How can i make screen-scraper add the option -H "Connection: keep-alive" to the curl command?
The cURL client still uses
The cURL client still uses the method here: https://support.screen-scraper.com/documentation/api/scrapeablefile/addhttpheader
This does not work as
This does not work as aspected. When i add a header like: scrapeableFile.addHTTPHeader( "--max-time","2" );
The log shows the following: Issuing cURL command: curl '--compressed' '--insecure' '--silent' '--verbose' '--get' '-H' 'Expect:' '-H' '--max-time: 2' ...
This is a wrong request. It should be: --max-time 2 not '-H' '--max-time: 2'
BTW for debugging purposes it would be nice if the log show the curl request like this:
Issuing cURL command: curl --compressed --insecure --silent --verbose --get --max-time 2 https://www.google.com -H "Accept-Language: en-us,en;q=0.9"
I think that it's just a
I think that it's just a matter of how different libraries display the headers.

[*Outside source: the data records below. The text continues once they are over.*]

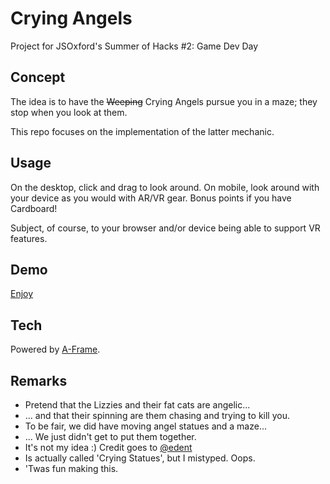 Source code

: # Crying Angels
Project for JSOxford's Summer of Hacks #2: Game Dev Day

## Concept
The idea is to have the ~~Weeping~~ Crying Angels pursue you in a maze; they stop when you look at them.

This repo focuses on the implementation of the latter mechanic.

## Usage
On the desktop, click and drag to look around. On mobile, look around with your device as you would with AR/VR gear. Bonus points if you have Cardboard!

Subject, of course, to your browser and/or device being able to support VR features.

## Demo
[Enjoy](https://adjl.github.io/CryingAngels)

## Tech
Powered by [A-Frame](https://aframe.io).

## Remarks
- Pretend that the Lizzies and their fat cats are angelic...
- ... and that their spinning are them chasing and trying to kill you.
- To be fair, we did have moving angel statues and a maze...
- ... We just didn't get to put them together.
- It's not my idea :) Credit goes to [@edent](https://github.com/edent)
- Is actually called 'Crying Statues', but I mistyped. Oops.
- 'Twas fun making this.
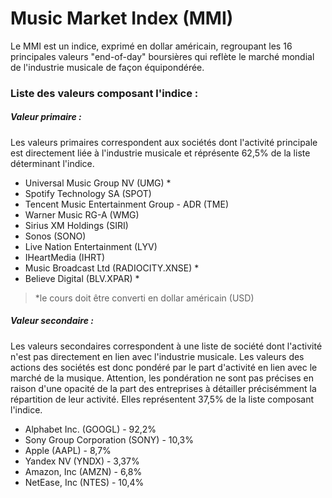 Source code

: # Music Market Index (MMI)

Le MMI est un indice, exprimé en dollar américain, regroupant les 16 principales valeurs "end-of-day" boursières qui reflète le marché mondial de l'industrie musicale de façon équipondérée.

### Liste des valeurs composant l'indice :

##### Valeur primaire :

Les valeurs primaires correspondent aux sociétés dont l'activité principale est directement liée à l'industrie musicale et réprésente 62,5% de la liste déterminant l'indice.

- Universal Music Group NV (UMG) \*
- Spotify Technology SA (SPOT)
- Tencent Music Entertainment Group - ADR (TME)
- Warner Music RG-A (WMG)
- Sirius XM Holdings (SIRI)
- Sonos (SONO)
- Live Nation Entertainment (LYV)
- IHeartMedia (IHRT)
- Music Broadcast Ltd (RADIOCITY.XNSE) \*
- Believe Digital (BLV.XPAR) \*

> \*le cours doit être converti en dollar américain (USD)

##### Valeur secondaire :

Les valeurs secondaires correspondent à une liste de société dont l'activité n'est pas directement en lien avec l'industrie musicale. Les valeurs des actions des sociétés est donc pondéré par le part d'activité en lien avec le marché de la musique. Attention, les pondération ne sont pas précises en raison d'une opacité de la part des entreprises à détailler précisémment la répartition de leur activité. Elles représentent 37,5% de la liste composant l'indice.

- Alphabet Inc. (GOOGL) - 92,2%
- Sony Group Corporation (SONY) - 10,3%
- Apple (AAPL) - 8,7%
- Yandex NV (YNDX) - 3,37%
- Amazon, Inc (AMZN) - 6,8%
- NetEase, Inc (NTES) - 10,4%
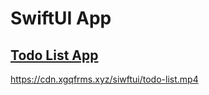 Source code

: # SwiftUI App

## [Todo List App](https://cdn.xgqfrms.xyz/swiftui/TodoList.zip)

https://cdn.xgqfrms.xyz/siwftui/todo-list.mp4

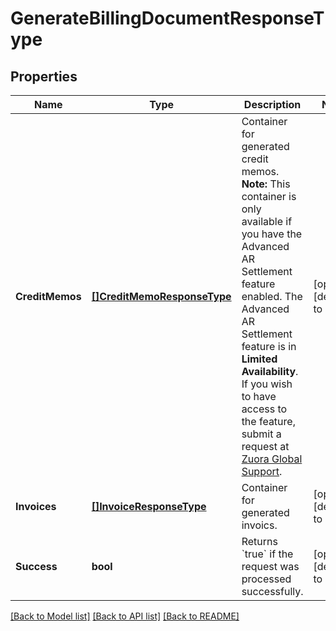 # GenerateBillingDocumentResponseType

## Properties
Name | Type | Description | Notes
------------ | ------------- | ------------- | -------------
**CreditMemos** | [**[]CreditMemoResponseType**](CreditMemoResponseType.md) | Container for generated credit memos.  **Note:** This container is only available if you have the Advanced AR Settlement feature enabled. The Advanced AR Settlement feature is in **Limited Availability**. If you wish to have access to the feature, submit a request at [Zuora Global Support](http://support.zuora.com/).  | [optional] [default to null]
**Invoices** | [**[]InvoiceResponseType**](InvoiceResponseType.md) | Container for generated invoics.  | [optional] [default to null]
**Success** | **bool** | Returns &#x60;true&#x60; if the request was processed successfully. | [optional] [default to null]

[[Back to Model list]](../README.md#documentation-for-models) [[Back to API list]](../README.md#documentation-for-api-endpoints) [[Back to README]](../README.md)


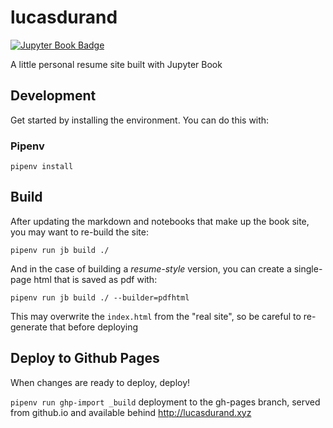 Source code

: # lucasdurand
[![Jupyter Book Badge](https://jupyterbook.org/badge.svg)](http://lucasdurand.xyz)

A little personal resume site built with Jupyter Book

## Development

Get started by installing the environment. You can do this with:

### Pipenv

`pipenv install`

## Build

After updating the markdown and notebooks that make up the book site, you may want to re-build the site:

`pipenv run jb build ./`

And in the case of building a *resume-style* version, you can create a single-page html that is saved as pdf with:

`pipenv run jb build ./ --builder=pdfhtml`

This may overwrite the `index.html` from the "real site", so be careful to re-generate that before deploying


## Deploy to Github Pages

When changes are ready to deploy, deploy!

`pipenv run ghp-import _build` deployment to the gh-pages branch, served from github.io and available behind http://lucasdurand.xyz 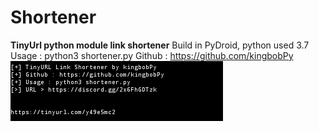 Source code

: # Shortener
<b>TinyUrl python module link shortener</b>
Build in PyDroid, python used 3.7
Usage : python3 shortener.py
Github : https://github.com/kingbobPy
![](https://github.com/kingbobPy/Shortener/blob/main/2021023483_114948.png)
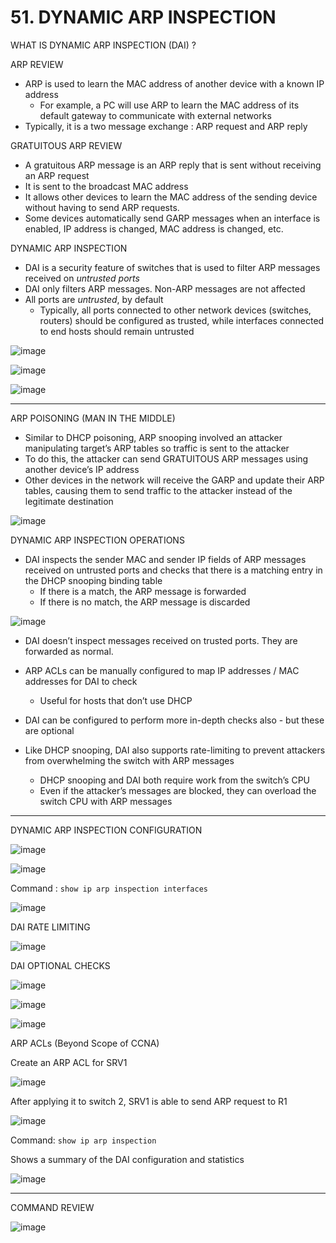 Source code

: # 51. DYNAMIC ARP INSPECTION

WHAT IS DYNAMIC ARP INSPECTION (DAI) ?

ARP REVIEW

- ARP is used to learn the MAC address of another device with a known IP address
    - For example, a PC will use ARP to learn the MAC address of its default gateway to communicate with external networks
- Typically, it is a two message exchange :  ARP request and ARP reply

GRATUITOUS ARP REVIEW

- A gratuitous ARP message is an ARP reply that is sent without receiving an ARP request
- It is sent to the broadcast MAC address
- It allows other devices to learn the MAC address of the sending device without having to send ARP requests.
- Some devices automatically send GARP messages when an interface is enabled, IP address is changed, MAC address is changed, etc.

DYNAMIC ARP INSPECTION

- DAI is a security feature of switches that is used to filter ARP messages received on  *untrusted ports*
- DAI only filters ARP messages. Non-ARP messages are not affected
- All ports are *untrusted*, by default
    - Typically, all ports connected to other network devices (switches, routers) should be configured as trusted, while interfaces connected to end hosts should remain untrusted

![image](https://github.com/psaumur/CCNA/assets/106411237/02da32ef-654c-4755-abcd-ea8230df4029)

![image](https://github.com/psaumur/CCNA/assets/106411237/29744383-746e-47be-8220-ba1a641a7a11)

![image](https://github.com/psaumur/CCNA/assets/106411237/6848c2b5-e866-4023-9ad9-c18f63aa6bb5)

---

ARP POISONING (MAN IN THE MIDDLE)

- Similar to DHCP poisoning, ARP snooping involved an attacker manipulating target’s ARP tables so traffic is sent to the attacker
- To do this, the attacker can send GRATUITOUS ARP messages using another device’s IP address
- Other devices in the network will receive the GARP and update their ARP tables, causing them to send traffic to the attacker instead of the legitimate destination

![image](https://github.com/psaumur/CCNA/assets/106411237/aae80c8f-2673-4c04-a206-9b646f5c1f08)

DYNAMIC ARP INSPECTION OPERATIONS

- DAI inspects the sender MAC and sender IP fields of ARP messages received on untrusted ports and checks that there is a matching entry in the DHCP snooping binding table
    - If there is a match, the ARP message is forwarded
    - If there is no match, the ARP message is discarded

![image](https://github.com/psaumur/CCNA/assets/106411237/060f3d3a-b2fd-46a1-8b3c-7a6839985c87)

- DAI doesn’t inspect messages received on trusted ports. They are forwarded as normal.

- ARP ACLs can be manually configured to map IP addresses / MAC addresses for DAI to check
    - Useful for hosts that don’t use DHCP
    
- DAI can be configured to perform more in-depth checks also - but these are optional

- Like DHCP snooping, DAI also supports rate-limiting to prevent attackers from overwhelming the switch with ARP messages
    - DHCP snooping and DAI both require work from the switch’s CPU
    - Even if the attacker’s messages are blocked, they can overload the switch CPU with ARP messages

---

DYNAMIC ARP INSPECTION CONFIGURATION

![image](https://github.com/psaumur/CCNA/assets/106411237/4a91bd7b-626a-4d64-b69a-308d65bbdda4)

![image](https://github.com/psaumur/CCNA/assets/106411237/774765fa-4918-4cd9-bb64-57130968c359)

Command : `show ip arp inspection interfaces`

![image](https://github.com/psaumur/CCNA/assets/106411237/e64a568e-e5c6-442b-98f7-4fe829ff7519)

DAI RATE LIMITING

![image](https://github.com/psaumur/CCNA/assets/106411237/6400e059-2c8c-4369-827d-7774fddd57eb)

DAI OPTIONAL CHECKS

![image](https://github.com/psaumur/CCNA/assets/106411237/0e6b780a-16ef-466a-bfd3-8dd2cdace4ad)

![image](https://github.com/psaumur/CCNA/assets/106411237/1f109b81-9c9b-4acd-9557-0b652ba29b8d)

![image](https://github.com/psaumur/CCNA/assets/106411237/dd78740a-4f41-43aa-8ed2-3fa574acc0f9)

ARP ACLs (Beyond Scope of CCNA)

Create an ARP ACL for SRV1

![image](https://github.com/psaumur/CCNA/assets/106411237/cf121a75-45b2-4e2d-a35f-320e3f5491fa)

After applying it to switch 2, SRV1 is able to send ARP request to R1

![image](https://github.com/psaumur/CCNA/assets/106411237/582feed0-1915-4f59-b3b9-9db37854c6e1)

Command: `show ip arp inspection`

Shows a summary of the DAI configuration and statistics

![image](https://github.com/psaumur/CCNA/assets/106411237/684e694a-5b0a-4f85-b135-b288a8c4c6ec)

---

COMMAND REVIEW

![image](https://github.com/psaumur/CCNA/assets/106411237/4cb7dc28-b09d-4a98-8d43-aca2cdf6180b)
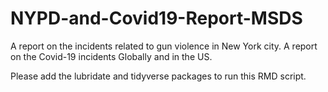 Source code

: # NYPD-and-Covid19-Report-MSDS
A report on the incidents related to gun violence in New York city.
A report on the Covid-19 incidents Globally and in the US.

Please add the lubridate and tidyverse packages to run this RMD script.
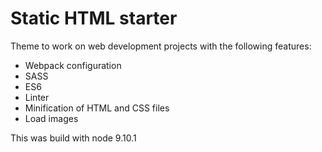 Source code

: 
# Static HTML starter

Theme to work on web development projects with the following features:

* Webpack configuration
* SASS
* ES6
* Linter
* Minification of HTML and CSS files
* Load images

This was build with node 9.10.1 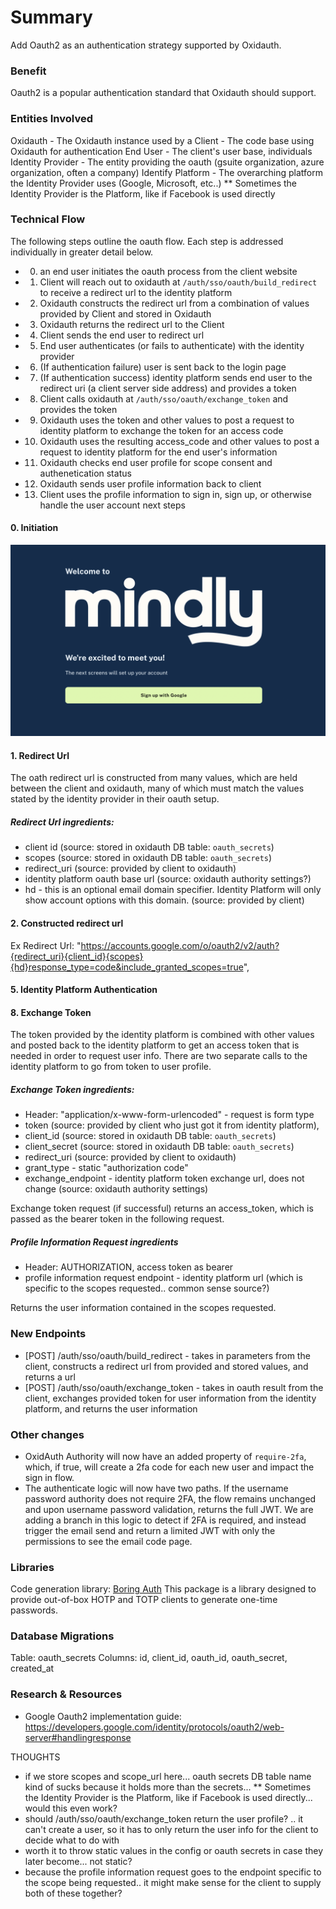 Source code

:# Summary

Add Oauth2 as an authentication strategy supported by Oxidauth.

### Benefit

Oauth2 is a popular authentication standard that Oxidauth should support.

### Entities Involved
Oxidauth - The Oxidauth instance used by a
Client - The code base using Oxidauth for authentication
End User - The client's user base, individuals
Identity Provider - The entity providing the oauth (gsuite organization, azure organization, often a company)
Identify Platform - The overarching platform the Identity Provider uses (Google, Microsoft, etc..)
** Sometimes the Identity Provider is the Platform, like if Facebook is used directly

### Technical Flow
The following steps outline the oauth flow. Each step is addressed individually in greater detail below.
- 0. an end user initiates the oauth process from the client website
- 1. Client will reach out to oxidauth at `/auth/sso/oauth/build_redirect` to receive a redirect url to the identity platform
- 2. Oxidauth constructs the redirect url from a combination of values provided by Client and stored in Oxidauth
- 3. Oxidauth returns the redirect url to the Client
- 4. Client sends the end user to redirect url
- 5. End user authenticates (or fails to authenticate) with the identity provider
- 6. (If authentication failure) user is sent back to the login page
- 7. (If authentication success) identity platform sends end user to the redirect uri (a client server side address) and provides a token
- 8. Client calls oxidauth at `/auth/sso/oauth/exchange_token` and provides the token
- 9. Oxidauth uses the token and other values to post a request to identity platform to exchange the token for an access code
- 10. Oxidauth uses the resulting access_code and other values to post a request to identity platform for the end user's information
- 11. Oxidauth checks end user profile for scope consent and authenetication status
- 12. Oxidauth sends user profile information back to client
- 13. Client uses the profile information to sign in, sign up, or otherwise handle the user account next steps

#### 0. Initiation
<img width="743" alt="Screenshot 2024-04-12-login" src="./images/oauth-initiation.png">

#### 1. Redirect Url
The oath redirect url is constructed from many values, which are held between the client and oxidauth, many of which must match the values stated by the identity provider in their oauth setup.

##### Redirect Url ingredients:
- client id (source: stored in oxidauth DB table: `oauth_secrets`)
- scopes (source: stored in oxidauth DB table: `oauth_secrets`)
- redirect_uri (source: provided by client to oxidauth)
- identity platform oauth base url (source: oxidauth authority settings?)
- hd - this is an optional email domain specifier. Identity Platform will only show account options with this domain. (source: provided by client)

#### 2. Constructed redirect url
Ex Redirect Url: "https://accounts.google.com/o/oauth2/v2/auth?{redirect_uri}{client_id}{scopes}{hd}response_type=code&include_granted_scopes=true",

#### 5. Identity Platform Authentication


#### 8. Exchange Token
The token provided by the identity platform is combined with other values and posted back to the identity platform to get an access token that is needed in order to request user info. There are two separate calls to the identity platform to go from token to user profile.

##### Exchange Token ingredients:
- Header: "application/x-www-form-urlencoded" - request is form type
- token (source: provided by client who just got it from identity platform),
- client_id (source: stored in oxidauth DB table: `oauth_secrets`)
- client_secret (source: stored in oxidauth DB table: `oauth_secrets`)
- redirect_uri (source: provided by client to oxidauth)
- grant_type - static "authorization code"
- exchange_endpoint - identity platform token exchange url, does not change (source: oxidauth authority settings)

Exchange token request (if successful) returns an access_token, which is passed as the bearer token in the following request.

##### Profile Information Request ingredients
- Header: AUTHORIZATION, access token as bearer
- profile information request endpoint - identity platform url (which is specific to the scopes requested.. common sense source?)

Returns the user information contained in the scopes requested.

### New Endpoints
- [POST] /auth/sso/oauth/build_redirect - takes in parameters from the client, constructs a redirect url from provided and stored values, and returns a url
- [POST] /auth/sso/oauth/exchange_token - takes in oauth result from the client, exchanges provided token for user information from the identity platform, and returns the user information

### Other changes
- OxidAuth Authority will now have an added property of `require-2fa`, which, if true, will create a 2fa code for each new user and impact the sign in flow.
- The authenticate logic will now have two paths. If the username password authority does not require 2FA, the flow remains unchanged and upon username password validation, returns the full JWT. We are adding a branch in this logic to detect if 2FA is required, and instead trigger the email send and return a limited JWT with only the permissions to see the email code page.

### Libraries
Code generation library: [Boring Auth](https://docs.rs/boringauth) This package is a library designed to provide out-of-box HOTP and TOTP clients to generate one-time passwords.

### Database Migrations
Table: oauth_secrets
Columns: id, client_id, oauth_id, oauth_secret, created_at

### Research & Resources
- Google Oauth2 implementation guide: https://developers.google.com/identity/protocols/oauth2/web-server#handlingresponse

THOUGHTS
- if we store scopes and scope_url here... oauth secrets DB table name kind of sucks because it holds more than the secrets...
** Sometimes the Identity Provider is the Platform, like if Facebook is used directly... would this even work?
- should /auth/sso/oauth/exchange_token return the user profile? .. it can't create a user, so it has to only return the user info for the client to decide what to do with
- worth it to throw static values in the config or oauth secrets in case they later become... not static?
- because the profile information request goes to the endpoint specific to the scope being requested.. it might make sense for the client to supply both of these together?
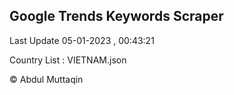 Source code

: 

## Google Trends Keywords Scraper 
 
Last Update 05-01-2023 , 00:43:21

Country List :
VIETNAM.json



© Abdul Muttaqin 
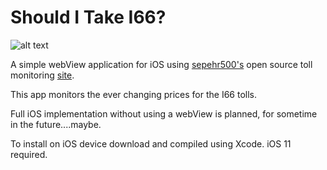 # Should I Take I66?

![alt text](https://i.imgur.com/YQxKRep.png)

A simple webView application for iOS using [sepehr500's](https://github.com/sepehr500) open source toll monitoring [site](https://github.com/sepehr500/i66tolls).

This app monitors the ever changing prices for the I66 tolls.

Full iOS implementation without using a webView is planned, for sometime in the future....maybe.

To install on iOS device download and compiled using Xcode. iOS 11 required.


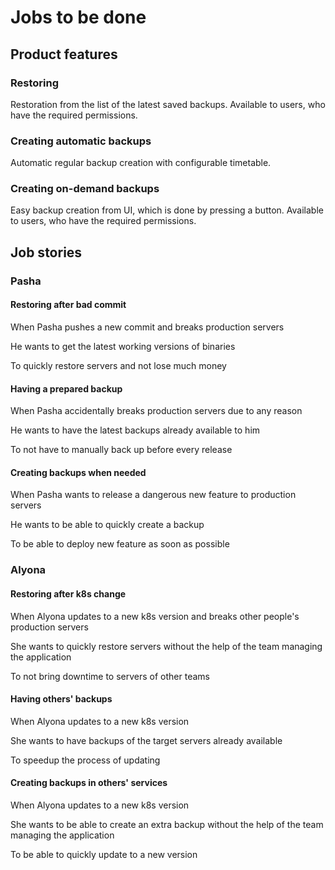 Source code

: # Jobs to be done

## Product features

### Restoring

Restoration from the list of the latest saved backups. Available to users, who have the required permissions.

### Creating automatic backups

Automatic regular backup creation with configurable timetable.

### Creating on-demand backups

Easy backup creation from UI, which is done by pressing a button. Available to users, who have the required permissions.

## Job stories

### Pasha

#### Restoring after bad commit

When Pasha pushes a new commit and breaks production servers

He wants to get the latest working versions of binaries

To quickly restore servers and not lose much money

#### Having a prepared backup

When Pasha accidentally breaks production servers due to any reason

He wants to have the latest backups already available to him

To not have to manually back up before every release

#### Creating backups when needed

When Pasha wants to release a dangerous new feature to production servers

He wants to be able to quickly create a backup

To be able to deploy new feature as soon as possible

### Alyona

#### Restoring after k8s change

When Alyona updates to a new k8s version and breaks other people's production servers

She wants to quickly restore servers without the help of the team managing the application

To not bring downtime to servers of other teams

#### Having others' backups

When Alyona updates to a new k8s version

She wants to have backups of the target servers already available

To speedup the process of updating

#### Creating backups in others' services

When Alyona updates to a new k8s version

She wants to be able to create an extra backup without the help of the team managing the application

To be able to quickly update to a new version
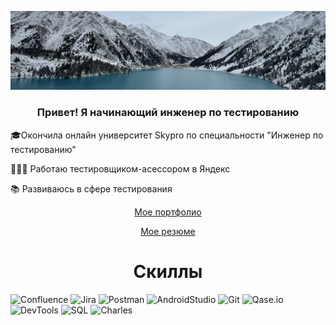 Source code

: ![Header](https://github.com/ViktoriyaYarotskaya/ViktoriyaYarotskaya/blob/main/assets/1.png)

<h3 align="center"> Привет! Я начинающий инженер по тестированию </h3>

🎓Окончила онлайн университет Skypro по специальности "Инженер по тестированию"

👩🏻‍💻 Работаю тестировщиком-асессором в Яндекс

📚 Развиваюсь в сфере тестирования

<p align="center"><a href="https://github.com/ViktoriyaYarotskaya/portfolio" target="_blank">Мое портфолио</a></p>

<p align="center"><a href="https://github.com/ViktoriyaYarotskaya/ViktoriyaYarotskaya/blob/main/assets/CV.pdf" target="_blank">Мое резюме</a></p>

<h1 align="center"> Скиллы </h1>

![Confluence](https://img.shields.io/badge/-Confluence-2F4F4F?style=for-the-badge&logo=confluence&logoColor=778899)
![Jira](https://img.shields.io/badge/-Jira-2F4F4F?style=for-the-badge&logo=Jira&logoColor=778899)
![Postman](https://img.shields.io/badge/-Postman-2F4F4F?style=for-the-badge&logo=postman&logoColor=778899)
![AndroidStudio](https://img.shields.io/badge/-AndroidStudio-2F4F4F?style=for-the-badge&logo=androidstudio&logoColor=778899)
![Git](https://img.shields.io/badge/-Git-2F4F4F?style=for-the-badge&logo=git&logoColor=778899)
![Qase.io](https://img.shields.io/badge/-Qase.io-2F4F4F?style=for-the-badge&logo=chrome&logoColor=778899)
![DevTools](https://img.shields.io/badge/-DevTools-2F4F4F?style=for-the-badge&logo=chrome&logoColor=778899)
![SQL](https://img.shields.io/badge/-SQL-2F4F4F?style=for-the-badge&logo=sql&logoColor=778899)
![Charles](https://img.shields.io/badge/-Charles-2F4F4F?style=for-the-badge&logo=charles&logoColor=778899) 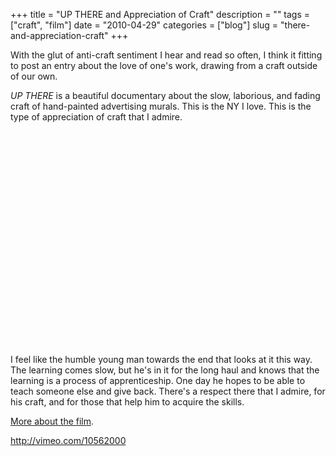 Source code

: +++
title = "UP THERE and Appreciation of Craft"
description = ""
tags = ["craft", "film"]
date = "2010-04-29"
categories = ["blog"]
slug = "there-and-appreciation-craft"
+++



<p>With the glut of anti-craft sentiment I hear and read so often, I think it fitting to post an entry about the love of one's work, drawing from a  craft outside of our own.</p>
<p><em>UP THERE</em> is a beautiful documentary about the slow, laborious, and fading craft of hand-painted advertising murals. This is the NY I love. This is the type of appreciation of craft that I admire.</p>
<div class="video">
<object width="610" height="343"><param name="allowfullscreen" value="true" /><param name="allowscriptaccess" value="always" /><param name="movie" value="http://vimeo.com/moogaloop.swf?clip_id=10562000&amp;server=vimeo.com&amp;show_title=1&amp;show_byline=1&amp;show_portrait=1&amp;color=00ADEF&amp;fullscreen=1" /><embed src="http://vimeo.com/moogaloop.swf?clip_id=10562000&amp;server=vimeo.com&amp;show_title=1&amp;show_byline=1&amp;show_portrait=1&amp;color=00ADEF&amp;fullscreen=1" type="application/x-shockwave-flash" allowfullscreen="true" allowscriptaccess="always" width="610" height="343"></embed></object></div>
<p>I feel like the humble young man towards the end that looks at it this way. The learning comes slow, but he's in it for the long haul and knows that the learning is a process of apprenticeship. One day he hopes to be able to teach someone else and give back. There's a respect there that I admire, for his craft, and for those that help him to acquire the skills. </p>
<p><a href="http://uptherefilm.com/">More about the film</a>.</p>
    
  <a href="http://vimeo.com/10562000">http://vimeo.com/10562000</a>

I thin the header you'd set is:
The headers are key/value pairs, and one library might shoe them with a colon, and others without, but they are functionally the same. cURL shows those dashes, but they aren't really part of the required values.
I am not quite sure what you
I am not quite sure what you mean. However adding the max-time out parameter does not work whether i set it as:
scrapeableFile.addHTTPHeader("max-time", "2");
or as
scrapeableFile.addHTTPHeader("--max-time", "2");
in the screen-scraper log i see this:
Issuing cURL command: curl '--compressed' '--insecure' '--silent' '--verbose' '--get' '-H' 'Expect:' '-H' 'max-time: 2' '-H' 'Accept-Language: en-us,en;q=0.9' '-H' 'User-Agent: Mozilla/5.0 (Windows NT 10.0; Win64; x64) AppleWebKit/537.36 (KHTML, like Gecko) Chrome/74.0.3729.131 Safari/537.36' '-H' 'Accept: text/html,application/xhtml+xml,application/xml;q=0.9,image/webp,image/apng,*/*;q=0.8,application/signed-exchange;v=b3' '-H' 'Accept-Encoding: gzip' '-H' 'Upgrade-Insecure-Requests: 1' 'https://www.aeg.nl/'
In this particular case if no max-time out is applied the curl request can take forever to finish. For some reason the domain www.aeg.nl does not respond in a timely fashion.
You likely just want to set
You likely just want to set the connection timeout in the screen-scraper settings.